Prolog ~ Der Auftrag
Fred Einauge ließ sich ächzend auf dem klapprigen Stuhl nieder. Das Knarren was dieser daraufhin von sich gab war im überfüllten Schankraum des „ Dreibeinigen Huhns“ nicht zu hören. Irgendwo zwischen Theke und Tür war ein Mann auf den Tisch gestiegen und hatte mit den Worten:
„ Jawohl! Auf meinen Schenkeln fühlt sich deine Frau erst richtig wohl, du drittklassiger Gemüsebauer!“ eine Schlägerei von ungeahntem Ausmaße herraufbeschworen. Innerhalb von einer Sekunde hatte man ihn vom eben diesem Tisch gezerrt, noch eine Sekunde später hatte er seine Schneidezähne einbüßen müssen und so war das ganze schnell eskaliert. Obwohl der Schrei kaum verklungen war prügelten sich dort schon lautstark an die dreißig Leute.
„ Schön dich hier zu sehen.“
Fred wendete seine Aufmerksamkeit seinem Gegenüber zu. Alfonso war ein dürrer Mann, dessen straffe unnatürlich helle Haut wohl noch nie die Sonne gesehen hatte. Er trug den wohl hässlichsten Hut der Welt, fand Fred und hatte seine spindeldürren Finger auf dem Tisch verschränkt. Sein Gesicht strahlte förmlich die Falschheit aus, die hinter diesen Zügen lag und wieder einmal konnte Fred sich nur mit Mühe beherrschen nicht sofort wieder aufzustehen.
„ Ist ja toll das du dich freust! Vielleicht kannst du dich für mich mitfreuen, ich kriege das gerade echt nicht hin.“ mit diesen Worten krempelte Fred sich die Ärmel seines dreckigen Hemdes nach oben und legte seine beiden Arme auf den Tisch.

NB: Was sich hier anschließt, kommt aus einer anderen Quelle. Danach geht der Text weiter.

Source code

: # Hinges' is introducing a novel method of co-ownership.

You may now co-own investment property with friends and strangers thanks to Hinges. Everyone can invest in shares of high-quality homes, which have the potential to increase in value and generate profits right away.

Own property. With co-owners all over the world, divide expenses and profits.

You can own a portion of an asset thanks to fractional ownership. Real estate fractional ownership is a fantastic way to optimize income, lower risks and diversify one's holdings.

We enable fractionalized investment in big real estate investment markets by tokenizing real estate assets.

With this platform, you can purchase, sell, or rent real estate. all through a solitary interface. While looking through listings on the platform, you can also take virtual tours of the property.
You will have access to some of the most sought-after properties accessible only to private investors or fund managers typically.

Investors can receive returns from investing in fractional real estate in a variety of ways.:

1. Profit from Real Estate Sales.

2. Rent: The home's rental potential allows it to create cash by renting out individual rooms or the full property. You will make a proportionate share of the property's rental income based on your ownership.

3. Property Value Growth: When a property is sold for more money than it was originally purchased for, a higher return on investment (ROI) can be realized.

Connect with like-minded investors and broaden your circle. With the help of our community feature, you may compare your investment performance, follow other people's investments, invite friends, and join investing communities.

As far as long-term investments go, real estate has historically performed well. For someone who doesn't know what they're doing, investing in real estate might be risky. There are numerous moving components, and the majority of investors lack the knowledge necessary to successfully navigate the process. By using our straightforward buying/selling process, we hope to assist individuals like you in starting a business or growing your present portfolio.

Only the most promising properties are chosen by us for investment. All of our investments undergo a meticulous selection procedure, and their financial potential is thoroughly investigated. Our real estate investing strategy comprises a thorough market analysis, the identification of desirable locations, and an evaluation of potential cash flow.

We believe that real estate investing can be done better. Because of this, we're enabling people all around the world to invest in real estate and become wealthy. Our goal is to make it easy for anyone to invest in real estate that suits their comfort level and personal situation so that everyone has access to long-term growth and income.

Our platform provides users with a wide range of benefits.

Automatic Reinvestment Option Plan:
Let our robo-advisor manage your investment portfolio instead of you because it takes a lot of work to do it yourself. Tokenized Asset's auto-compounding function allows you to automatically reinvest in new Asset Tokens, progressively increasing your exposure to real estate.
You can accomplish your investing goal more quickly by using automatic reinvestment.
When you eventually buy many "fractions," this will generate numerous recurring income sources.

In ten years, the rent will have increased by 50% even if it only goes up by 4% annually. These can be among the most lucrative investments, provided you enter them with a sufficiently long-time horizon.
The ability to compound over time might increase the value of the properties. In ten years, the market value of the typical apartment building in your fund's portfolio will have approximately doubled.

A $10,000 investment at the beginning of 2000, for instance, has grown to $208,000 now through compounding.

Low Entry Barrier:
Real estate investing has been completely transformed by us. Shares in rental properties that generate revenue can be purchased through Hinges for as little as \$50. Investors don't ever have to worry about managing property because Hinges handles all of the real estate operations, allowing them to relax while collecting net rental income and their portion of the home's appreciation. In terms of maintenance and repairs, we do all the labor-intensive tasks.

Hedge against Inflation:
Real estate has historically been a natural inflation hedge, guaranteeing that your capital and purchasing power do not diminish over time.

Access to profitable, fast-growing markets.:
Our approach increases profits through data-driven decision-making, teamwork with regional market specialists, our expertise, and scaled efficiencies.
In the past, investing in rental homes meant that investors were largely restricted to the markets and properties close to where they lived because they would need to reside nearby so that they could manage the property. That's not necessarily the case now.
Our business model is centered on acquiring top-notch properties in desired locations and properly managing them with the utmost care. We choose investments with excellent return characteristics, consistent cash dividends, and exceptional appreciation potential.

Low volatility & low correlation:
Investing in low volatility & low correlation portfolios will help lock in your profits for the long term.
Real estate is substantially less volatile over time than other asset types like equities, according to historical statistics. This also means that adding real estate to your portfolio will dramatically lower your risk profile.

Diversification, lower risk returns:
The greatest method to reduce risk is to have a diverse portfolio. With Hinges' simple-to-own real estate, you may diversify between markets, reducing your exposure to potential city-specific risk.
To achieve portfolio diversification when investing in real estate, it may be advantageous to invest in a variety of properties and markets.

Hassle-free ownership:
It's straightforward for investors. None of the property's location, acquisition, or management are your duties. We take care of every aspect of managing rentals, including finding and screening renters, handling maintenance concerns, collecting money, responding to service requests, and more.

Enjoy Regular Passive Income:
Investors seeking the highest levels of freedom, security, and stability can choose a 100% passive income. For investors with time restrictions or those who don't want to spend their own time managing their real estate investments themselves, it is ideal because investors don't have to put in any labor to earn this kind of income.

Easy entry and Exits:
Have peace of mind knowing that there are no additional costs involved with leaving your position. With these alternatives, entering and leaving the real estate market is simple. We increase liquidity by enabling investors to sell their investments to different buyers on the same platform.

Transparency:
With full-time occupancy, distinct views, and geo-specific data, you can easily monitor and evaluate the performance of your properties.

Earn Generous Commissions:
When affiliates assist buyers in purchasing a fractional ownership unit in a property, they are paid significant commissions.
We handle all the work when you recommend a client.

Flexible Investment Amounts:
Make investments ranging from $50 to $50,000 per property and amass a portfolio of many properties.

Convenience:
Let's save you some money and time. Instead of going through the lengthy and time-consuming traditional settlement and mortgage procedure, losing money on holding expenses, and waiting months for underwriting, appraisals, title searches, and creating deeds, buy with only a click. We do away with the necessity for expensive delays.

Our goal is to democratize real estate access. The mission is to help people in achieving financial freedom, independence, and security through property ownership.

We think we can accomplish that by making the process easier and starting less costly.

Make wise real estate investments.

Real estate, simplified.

„ Warum so unfreundlich?“ fragte Alfonso beflissen nach.
„ Keine Ahnung, vielleicht weil du mir gegenüber sitzt? Ja, ich glaube das wird es sein!“
Fred Einauge dachte nicht einmal eine Sekunde daran die Stille, die auf diese Worte folgten zu unterbrechen. Die Männer saßen sich gegenüber und blickten sich an, das hieß Fred fixierte nach einigen Momenten lieber eine erfreulich unbekleidete Frau die einige Tische hinter Alfonso saß.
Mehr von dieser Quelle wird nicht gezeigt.